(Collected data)
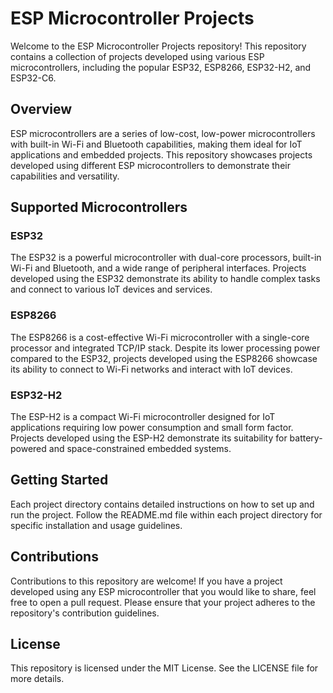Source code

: # ESP Microcontroller Projects

Welcome to the ESP Microcontroller Projects repository! This repository contains a collection of projects developed using various ESP microcontrollers, including the popular ESP32, ESP8266, ESP32-H2, and ESP32-C6.

## Overview

ESP microcontrollers are a series of low-cost, low-power microcontrollers with built-in Wi-Fi and Bluetooth capabilities, making them ideal for IoT applications and embedded projects. This repository showcases projects developed using different ESP microcontrollers to demonstrate their capabilities and versatility.

## Supported Microcontrollers

### ESP32

The ESP32 is a powerful microcontroller with dual-core processors, built-in Wi-Fi and Bluetooth, and a wide range of peripheral interfaces. Projects developed using the ESP32 demonstrate its ability to handle complex tasks and connect to various IoT devices and services.

### ESP8266

The ESP8266 is a cost-effective Wi-Fi microcontroller with a single-core processor and integrated TCP/IP stack. Despite its lower processing power compared to the ESP32, projects developed using the ESP8266 showcase its ability to connect to Wi-Fi networks and interact with IoT devices.

### ESP32-H2

The ESP-H2 is a compact Wi-Fi microcontroller designed for IoT applications requiring low power consumption and small form factor. Projects developed using the ESP-H2 demonstrate its suitability for battery-powered and space-constrained embedded systems.

## Getting Started

Each project directory contains detailed instructions on how to set up and run the project. Follow the README.md file within each project directory for specific installation and usage guidelines.

## Contributions

Contributions to this repository are welcome! If you have a project developed using any ESP microcontroller that you would like to share, feel free to open a pull request. Please ensure that your project adheres to the repository's contribution guidelines.

## License

This repository is licensed under the MIT License. See the LICENSE file for more details.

### Task details
Check every line of the data above for the string "file", and copy those that have it.

### Exercise result
Each project directory contains detailed instructions on how to set up and run the project. Follow the README.md file within each project directory for specific installation and usage guidelines.
This repository is licensed under the MIT License. See the LICENSE file for more details.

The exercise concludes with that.